About this task:
Each line of the listing is to be copied exactly.

Material to process:
'''

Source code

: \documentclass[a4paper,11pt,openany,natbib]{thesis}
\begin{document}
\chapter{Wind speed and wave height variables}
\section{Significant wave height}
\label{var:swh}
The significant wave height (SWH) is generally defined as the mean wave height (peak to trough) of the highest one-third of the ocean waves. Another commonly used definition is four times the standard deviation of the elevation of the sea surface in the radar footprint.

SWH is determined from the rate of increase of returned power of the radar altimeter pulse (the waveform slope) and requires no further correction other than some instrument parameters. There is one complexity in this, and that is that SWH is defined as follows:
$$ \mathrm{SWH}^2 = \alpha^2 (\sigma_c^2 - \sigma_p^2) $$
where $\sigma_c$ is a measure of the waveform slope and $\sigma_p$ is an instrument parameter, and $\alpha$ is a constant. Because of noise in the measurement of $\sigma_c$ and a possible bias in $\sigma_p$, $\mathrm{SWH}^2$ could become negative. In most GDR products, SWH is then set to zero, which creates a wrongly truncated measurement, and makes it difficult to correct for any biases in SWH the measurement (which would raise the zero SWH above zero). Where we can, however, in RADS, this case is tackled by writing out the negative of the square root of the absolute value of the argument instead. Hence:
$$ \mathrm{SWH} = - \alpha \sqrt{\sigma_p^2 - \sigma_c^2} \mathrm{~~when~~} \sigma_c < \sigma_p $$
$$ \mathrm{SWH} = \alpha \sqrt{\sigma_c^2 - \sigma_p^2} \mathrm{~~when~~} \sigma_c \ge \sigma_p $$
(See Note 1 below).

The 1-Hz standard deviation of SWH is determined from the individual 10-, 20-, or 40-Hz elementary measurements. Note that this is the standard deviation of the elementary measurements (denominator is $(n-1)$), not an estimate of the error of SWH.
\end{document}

'''

Result:
Source code

: \documentclass[a4paper,11pt,openany,natbib]{thesis}
\begin{document}
\chapter{Wind speed and wave height variables}
\section{Significant wave height}
\label{var:swh}
The significant wave height (SWH) is generally defined as the mean wave height (peak to trough) of the highest one-third of the ocean waves. Another commonly used definition is four times the standard deviation of the elevation of the sea surface in the radar footprint.

SWH is determined from the rate of increase of returned power of the radar altimeter pulse (the waveform slope) and requires no further correction other than some instrument parameters. There is one complexity in this, and that is that SWH is defined as follows:
$$ \mathrm{SWH}^2 = \alpha^2 (\sigma_c^2 - \sigma_p^2) $$
where $\sigma_c$ is a measure of the waveform slope and $\sigma_p$ is an instrument parameter, and $\alpha$ is a constant. Because of noise in the measurement of $\sigma_c$ and a possible bias in $\sigma_p$, $\mathrm{SWH}^2$ could become negative. In most GDR products, SWH is then set to zero, which creates a wrongly truncated measurement, and makes it difficult to correct for any biases in SWH the measurement (which would raise the zero SWH above zero). Where we can, however, in RADS, this case is tackled by writing out the negative of the square root of the absolute value of the argument instead. Hence:
$$ \mathrm{SWH} = - \alpha \sqrt{\sigma_p^2 - \sigma_c^2} \mathrm{~~when~~} \sigma_c < \sigma_p $$
$$ \mathrm{SWH} = \alpha \sqrt{\sigma_c^2 - \sigma_p^2} \mathrm{~~when~~} \sigma_c \ge \sigma_p $$
(See Note 1 below).

The 1-Hz standard deviation of SWH is determined from the individual 10-, 20-, or 40-Hz elementary measurements. Note that this is the standard deviation of the elementary measurements (denominator is $(n-1)$), not an estimate of the error of SWH.
\end{document}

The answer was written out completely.